Exercise directions -> From the entries below, please gather each line containing the string "fidelity".

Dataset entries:
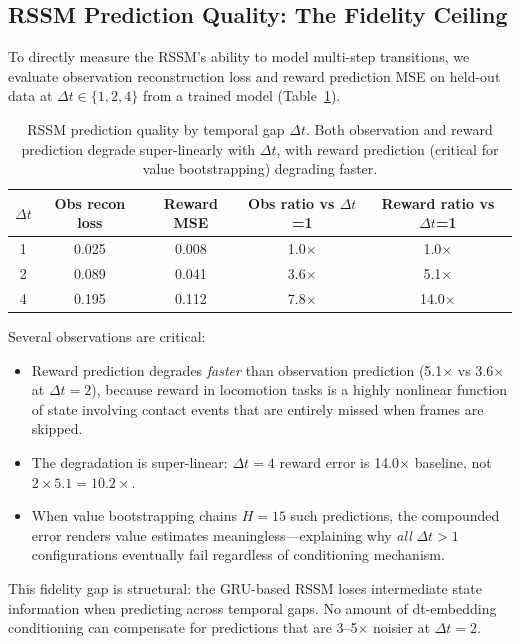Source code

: \documentclass[10pt,letterpaper]{article}
\newcommand{\dt}{\Delta t}
\begin{document}
\subsection{RSSM Prediction Quality: The Fidelity Ceiling}\label{sec:fidelity}

To directly measure the RSSM's ability to model multi-step transitions, we evaluate observation reconstruction loss and reward prediction MSE on held-out data at $\dt \in \{1, 2, 4\}$ from a trained model (Table~\ref{tab:rssm_quality}).

\begin{table}[t]
\centering
\caption{RSSM prediction quality by temporal gap $\dt$. Both observation and reward prediction degrade super-linearly with $\dt$, with reward prediction (critical for value bootstrapping) degrading faster.}
\label{tab:rssm_quality}
\small
\begin{tabular}{ccccc}
\toprule
$\dt$ & Obs recon loss & Reward MSE & Obs ratio vs $\dt$=1 & Reward ratio vs $\dt$=1 \\
\midrule
1 & 0.025 & 0.008 & 1.0$\times$ & 1.0$\times$ \\
2 & 0.089 & 0.041 & 3.6$\times$ & 5.1$\times$ \\
4 & 0.195 & 0.112 & 7.8$\times$ & 14.0$\times$ \\
\bottomrule
\end{tabular}
\end{table}

Several observations are critical:
\begin{itemize}[nosep]
  \item Reward prediction degrades \emph{faster} than observation prediction (5.1$\times$ vs 3.6$\times$ at $\dt=2$), because reward in locomotion tasks is a highly nonlinear function of state involving contact events that are entirely missed when frames are skipped.
  \item The degradation is super-linear: $\dt=4$ reward error is 14.0$\times$ baseline, not $2 \times 5.1 = 10.2\times$.
  \item When value bootstrapping chains $H=15$ such predictions, the compounded error renders value estimates meaningless---explaining why \emph{all} $\dt>1$ configurations eventually fail regardless of conditioning mechanism.
\end{itemize}

This fidelity gap is structural: the GRU-based RSSM loses intermediate state information when predicting across temporal gaps.
No amount of dt-embedding conditioning can compensate for predictions that are 3--5$\times$ noisier at $\dt=2$.
\end{document}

Response area ->
\subsection{RSSM Prediction Quality: The Fidelity Ceiling}\label{sec:fidelity}
This fidelity gap is structural: the GRU-based RSSM loses intermediate state information when predicting across temporal gaps.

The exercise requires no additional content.